*** Dataset extract Section Begins ***

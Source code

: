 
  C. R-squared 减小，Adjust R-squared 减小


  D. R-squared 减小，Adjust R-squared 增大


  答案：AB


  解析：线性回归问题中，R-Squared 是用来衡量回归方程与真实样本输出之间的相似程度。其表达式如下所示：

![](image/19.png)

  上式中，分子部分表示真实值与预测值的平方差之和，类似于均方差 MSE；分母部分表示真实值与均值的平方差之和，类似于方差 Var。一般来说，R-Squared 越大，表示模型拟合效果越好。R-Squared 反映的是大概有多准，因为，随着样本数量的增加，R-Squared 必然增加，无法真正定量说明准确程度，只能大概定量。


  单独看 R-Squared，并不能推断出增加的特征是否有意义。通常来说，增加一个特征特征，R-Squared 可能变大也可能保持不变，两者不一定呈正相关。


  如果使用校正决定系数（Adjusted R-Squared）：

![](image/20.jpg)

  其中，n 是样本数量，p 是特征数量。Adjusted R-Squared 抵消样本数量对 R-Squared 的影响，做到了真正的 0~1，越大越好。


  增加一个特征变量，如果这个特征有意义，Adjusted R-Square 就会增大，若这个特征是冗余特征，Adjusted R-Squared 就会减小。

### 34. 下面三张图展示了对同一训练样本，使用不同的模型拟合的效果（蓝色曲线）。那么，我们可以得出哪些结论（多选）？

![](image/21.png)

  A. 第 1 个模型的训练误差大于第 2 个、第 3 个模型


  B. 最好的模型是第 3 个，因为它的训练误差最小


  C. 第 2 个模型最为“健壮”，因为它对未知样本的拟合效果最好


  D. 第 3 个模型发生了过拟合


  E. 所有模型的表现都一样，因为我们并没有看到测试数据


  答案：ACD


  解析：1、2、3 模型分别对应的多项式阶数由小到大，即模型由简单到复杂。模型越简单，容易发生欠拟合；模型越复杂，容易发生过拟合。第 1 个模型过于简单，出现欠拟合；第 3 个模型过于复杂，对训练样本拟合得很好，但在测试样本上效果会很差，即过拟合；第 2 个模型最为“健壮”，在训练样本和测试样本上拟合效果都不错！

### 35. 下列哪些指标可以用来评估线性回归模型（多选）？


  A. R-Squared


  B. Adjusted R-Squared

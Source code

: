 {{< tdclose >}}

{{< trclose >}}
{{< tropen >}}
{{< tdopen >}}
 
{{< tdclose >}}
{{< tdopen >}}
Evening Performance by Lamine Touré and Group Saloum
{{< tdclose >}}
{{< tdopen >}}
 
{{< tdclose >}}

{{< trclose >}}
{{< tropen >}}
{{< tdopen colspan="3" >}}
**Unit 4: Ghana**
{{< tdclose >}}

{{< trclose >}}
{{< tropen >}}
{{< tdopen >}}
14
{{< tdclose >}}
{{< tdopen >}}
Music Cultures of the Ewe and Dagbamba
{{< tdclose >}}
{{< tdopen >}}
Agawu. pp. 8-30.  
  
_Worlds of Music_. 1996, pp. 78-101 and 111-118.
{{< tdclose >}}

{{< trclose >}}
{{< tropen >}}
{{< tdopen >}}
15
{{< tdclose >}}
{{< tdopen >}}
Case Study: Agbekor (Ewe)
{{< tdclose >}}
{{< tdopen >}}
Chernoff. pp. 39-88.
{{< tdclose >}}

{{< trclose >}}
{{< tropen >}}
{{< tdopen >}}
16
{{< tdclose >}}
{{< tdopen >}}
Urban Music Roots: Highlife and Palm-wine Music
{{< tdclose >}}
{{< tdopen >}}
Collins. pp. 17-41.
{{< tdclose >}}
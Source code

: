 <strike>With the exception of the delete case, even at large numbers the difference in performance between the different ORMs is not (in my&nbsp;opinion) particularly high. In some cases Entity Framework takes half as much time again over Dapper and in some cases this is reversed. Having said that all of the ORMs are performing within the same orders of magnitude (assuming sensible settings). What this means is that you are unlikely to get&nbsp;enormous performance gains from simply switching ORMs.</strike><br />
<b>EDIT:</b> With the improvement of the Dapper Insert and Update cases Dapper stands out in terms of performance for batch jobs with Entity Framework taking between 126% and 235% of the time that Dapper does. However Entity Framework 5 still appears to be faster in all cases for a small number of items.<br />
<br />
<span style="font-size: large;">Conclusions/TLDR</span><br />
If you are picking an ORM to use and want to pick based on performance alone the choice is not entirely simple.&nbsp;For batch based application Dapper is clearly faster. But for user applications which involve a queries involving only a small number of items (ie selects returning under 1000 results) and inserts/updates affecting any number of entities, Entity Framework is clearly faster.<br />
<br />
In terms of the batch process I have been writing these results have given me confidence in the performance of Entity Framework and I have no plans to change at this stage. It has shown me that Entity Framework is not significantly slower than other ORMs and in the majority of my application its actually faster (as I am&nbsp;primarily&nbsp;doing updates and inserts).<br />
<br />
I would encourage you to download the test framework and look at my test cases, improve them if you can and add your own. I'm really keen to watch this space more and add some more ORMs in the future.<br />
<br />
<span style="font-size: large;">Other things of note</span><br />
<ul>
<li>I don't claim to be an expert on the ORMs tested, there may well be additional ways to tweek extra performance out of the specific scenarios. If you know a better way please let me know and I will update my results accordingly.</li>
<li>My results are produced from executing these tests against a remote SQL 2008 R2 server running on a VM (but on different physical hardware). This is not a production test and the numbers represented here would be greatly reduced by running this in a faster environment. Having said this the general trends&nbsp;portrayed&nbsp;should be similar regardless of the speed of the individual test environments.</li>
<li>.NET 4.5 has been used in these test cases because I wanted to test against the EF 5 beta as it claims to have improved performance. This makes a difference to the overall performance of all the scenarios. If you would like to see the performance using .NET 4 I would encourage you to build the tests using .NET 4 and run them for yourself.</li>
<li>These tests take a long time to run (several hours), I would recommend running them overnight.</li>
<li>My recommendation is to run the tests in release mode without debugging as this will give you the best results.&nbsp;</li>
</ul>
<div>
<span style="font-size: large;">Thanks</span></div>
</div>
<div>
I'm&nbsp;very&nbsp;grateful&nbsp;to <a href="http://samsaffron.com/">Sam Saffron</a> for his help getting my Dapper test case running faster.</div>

*** Dataset extract Section Ends ***

## Exercise directions
Which lines in the entries above contain "different"? Pull each of them out.

## Result of this task
: <strike>With the exception of the delete case, even at large numbers the difference in performance between the different ORMs is not (in my&nbsp;opinion) particularly high. In some cases Entity Framework takes half as much time again over Dapper and in some cases this is reversed. Having said that all of the ORMs are performing within the same orders of magnitude (assuming sensible settings). What this means is that you are unlikely to get&nbsp;enormous performance gains from simply switching ORMs.</strike><br />
<li>My results are produced from executing these tests against a remote SQL 2008 R2 server running on a VM (but on different physical hardware). This is not a production test and the numbers represented here would be greatly reduced by running this in a faster environment. Having said this the general trends&nbsp;portrayed&nbsp;should be similar regardless of the speed of the individual test environments.</li>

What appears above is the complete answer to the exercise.